*** Block opens ***

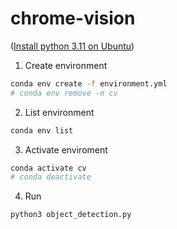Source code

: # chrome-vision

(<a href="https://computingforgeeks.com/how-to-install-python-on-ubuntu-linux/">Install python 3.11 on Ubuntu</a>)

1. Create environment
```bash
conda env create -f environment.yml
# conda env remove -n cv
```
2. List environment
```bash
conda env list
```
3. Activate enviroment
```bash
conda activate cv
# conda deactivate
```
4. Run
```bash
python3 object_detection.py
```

*** Block closes ***
*** Block opens ***

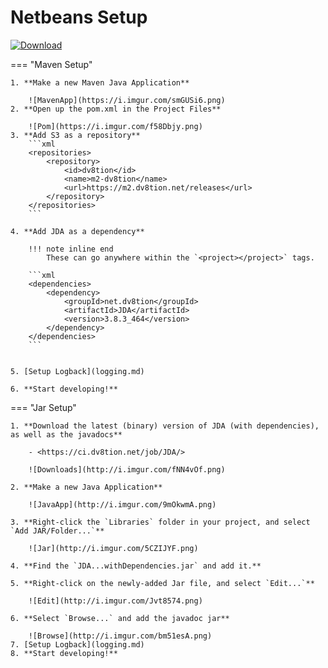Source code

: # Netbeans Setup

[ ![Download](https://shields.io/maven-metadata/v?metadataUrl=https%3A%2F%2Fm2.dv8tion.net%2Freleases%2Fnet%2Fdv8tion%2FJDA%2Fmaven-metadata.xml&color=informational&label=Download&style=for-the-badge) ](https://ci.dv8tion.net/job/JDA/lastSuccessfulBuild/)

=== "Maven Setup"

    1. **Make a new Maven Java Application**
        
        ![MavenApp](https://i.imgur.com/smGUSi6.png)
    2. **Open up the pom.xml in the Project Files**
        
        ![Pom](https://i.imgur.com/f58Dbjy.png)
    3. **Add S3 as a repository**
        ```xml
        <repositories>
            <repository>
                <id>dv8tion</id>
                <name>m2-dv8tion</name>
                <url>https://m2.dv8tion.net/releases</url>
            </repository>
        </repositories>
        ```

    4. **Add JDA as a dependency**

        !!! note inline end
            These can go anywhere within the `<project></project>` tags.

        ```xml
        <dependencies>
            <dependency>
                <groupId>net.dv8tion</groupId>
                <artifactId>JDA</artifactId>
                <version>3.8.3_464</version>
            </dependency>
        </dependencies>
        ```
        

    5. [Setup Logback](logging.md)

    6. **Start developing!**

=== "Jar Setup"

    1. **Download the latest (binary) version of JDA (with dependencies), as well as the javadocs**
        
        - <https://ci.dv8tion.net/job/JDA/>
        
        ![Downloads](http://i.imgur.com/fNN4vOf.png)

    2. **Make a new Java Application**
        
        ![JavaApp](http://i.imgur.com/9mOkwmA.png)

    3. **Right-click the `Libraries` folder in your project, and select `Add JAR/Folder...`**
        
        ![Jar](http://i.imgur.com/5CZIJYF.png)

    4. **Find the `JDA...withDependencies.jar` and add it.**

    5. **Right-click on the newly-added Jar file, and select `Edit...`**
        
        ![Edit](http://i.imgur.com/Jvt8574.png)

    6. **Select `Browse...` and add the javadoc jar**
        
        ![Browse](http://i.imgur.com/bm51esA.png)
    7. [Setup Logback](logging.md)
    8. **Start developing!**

*** Block closes ***

_What you have to do_.
Filter the records above for lines containing the word "logging", and copy those lines.

_Solution to the exercise_.
    5. [Setup Logback](logging.md)
    7. [Setup Logback](logging.md)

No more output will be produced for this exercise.